Генеральный секретарь IBU Николь Реш намерена добиваться двухлетней дисквалификации для Ахатовой и Юрьевой и четырёхлетней для Ярошенко – ввиду наличия трёх положительных проб, последняя из которых датируется уже 2009 годом, когда в силу вступил новый кодекс ВАДА.
В ожидании приговора
Любопытной деталью, предвещающей это мероприятие, стал тот факт, что международная федерация прислала поправки к документам по делам Ахатовой, Юрьевой и Ярошенко лишь за день до начала слушаний, тем самым нанеся удар по уже подготовленной защите российской стороны. А когда вместо исполнительного директора СБР Елены Аникиной в Зальцбург отправился пресс-атташе Дмитрий Лоев, стало окончательно ясно, что главное сражение за своих спортсменов СБР вынужден отложить или вовсе отменить.
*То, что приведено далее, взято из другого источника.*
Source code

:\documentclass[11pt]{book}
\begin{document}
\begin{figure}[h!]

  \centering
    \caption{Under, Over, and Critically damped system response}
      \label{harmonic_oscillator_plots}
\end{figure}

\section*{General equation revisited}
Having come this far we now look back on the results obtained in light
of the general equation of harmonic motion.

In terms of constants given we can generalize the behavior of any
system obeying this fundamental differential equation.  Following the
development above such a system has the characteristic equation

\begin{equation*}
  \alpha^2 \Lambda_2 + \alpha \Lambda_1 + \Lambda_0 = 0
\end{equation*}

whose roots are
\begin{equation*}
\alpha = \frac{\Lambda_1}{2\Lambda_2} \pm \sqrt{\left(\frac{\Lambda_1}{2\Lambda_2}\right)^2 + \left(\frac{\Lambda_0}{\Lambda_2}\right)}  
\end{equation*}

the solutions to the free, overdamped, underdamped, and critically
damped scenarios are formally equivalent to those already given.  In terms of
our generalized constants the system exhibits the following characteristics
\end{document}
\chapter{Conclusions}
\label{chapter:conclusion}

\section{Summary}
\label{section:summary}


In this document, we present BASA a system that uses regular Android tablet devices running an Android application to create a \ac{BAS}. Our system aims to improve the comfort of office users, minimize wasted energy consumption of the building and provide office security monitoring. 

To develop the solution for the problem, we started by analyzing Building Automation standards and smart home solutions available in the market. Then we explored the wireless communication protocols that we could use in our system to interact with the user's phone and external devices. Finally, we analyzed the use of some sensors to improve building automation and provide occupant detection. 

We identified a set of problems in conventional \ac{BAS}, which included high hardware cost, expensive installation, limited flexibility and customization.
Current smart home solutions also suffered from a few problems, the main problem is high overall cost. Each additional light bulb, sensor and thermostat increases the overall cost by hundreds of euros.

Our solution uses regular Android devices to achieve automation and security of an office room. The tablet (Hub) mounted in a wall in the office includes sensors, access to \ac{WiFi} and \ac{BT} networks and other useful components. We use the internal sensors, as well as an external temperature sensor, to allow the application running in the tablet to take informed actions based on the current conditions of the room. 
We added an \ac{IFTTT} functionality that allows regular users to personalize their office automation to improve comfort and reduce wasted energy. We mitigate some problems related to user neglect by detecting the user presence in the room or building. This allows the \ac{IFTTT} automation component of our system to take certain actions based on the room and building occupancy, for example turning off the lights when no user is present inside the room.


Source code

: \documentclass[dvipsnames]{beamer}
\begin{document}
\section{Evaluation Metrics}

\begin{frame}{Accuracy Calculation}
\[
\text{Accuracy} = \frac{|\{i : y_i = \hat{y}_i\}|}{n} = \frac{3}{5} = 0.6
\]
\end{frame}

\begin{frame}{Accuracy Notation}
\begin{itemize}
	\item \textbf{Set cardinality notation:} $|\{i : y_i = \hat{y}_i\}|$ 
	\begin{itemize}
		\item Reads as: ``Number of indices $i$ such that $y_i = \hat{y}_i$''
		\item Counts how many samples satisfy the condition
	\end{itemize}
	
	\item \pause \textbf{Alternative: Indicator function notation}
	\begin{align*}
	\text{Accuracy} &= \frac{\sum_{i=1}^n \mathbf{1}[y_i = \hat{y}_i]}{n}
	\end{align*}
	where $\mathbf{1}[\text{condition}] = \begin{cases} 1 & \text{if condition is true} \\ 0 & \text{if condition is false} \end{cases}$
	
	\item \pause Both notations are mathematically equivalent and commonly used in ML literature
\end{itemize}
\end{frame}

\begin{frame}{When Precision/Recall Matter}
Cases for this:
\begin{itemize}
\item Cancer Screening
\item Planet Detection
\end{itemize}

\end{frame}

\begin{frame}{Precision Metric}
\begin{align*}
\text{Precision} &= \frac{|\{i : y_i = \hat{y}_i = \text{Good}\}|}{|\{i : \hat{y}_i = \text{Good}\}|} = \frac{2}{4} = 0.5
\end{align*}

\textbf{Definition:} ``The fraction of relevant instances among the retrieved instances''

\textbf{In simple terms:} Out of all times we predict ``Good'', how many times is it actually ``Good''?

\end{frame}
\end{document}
Официальный приговор нашему трио IBU должен объявить на этой неделе. Генеральный секретарь IBU Николь Реш намерена добиваться двухлетней дисквалификации для Ахатовой и Юрьевой и четырёхлетней для Ярошенко – ввиду наличия трёх положительных проб, последняя из которых датируется уже 2009 годом, когда в силу вступил новый кодекс ВАДА. Аргументация более чем спорная, поэтому у российской стороны есть неплохие шансы добиться снижения дисквалификации Дмитрия до двух лет. Но устроит ли такое самих спортсменов? Ведь для Ярошенко и Ахатовой двухлетний срок с автоматическим пропуском сочинской Олимпиады – это фактически крест на карьере, а перспективы Юрьевой вернуться на прежний уровень также весьма туманны. Судя по последним интервью, адвокат спортсменов Тагир Самокаев по принципу «терять больше нечего» готов идти со спортсменами до конца. Но есть ли реальные шансы добиться их оправдания?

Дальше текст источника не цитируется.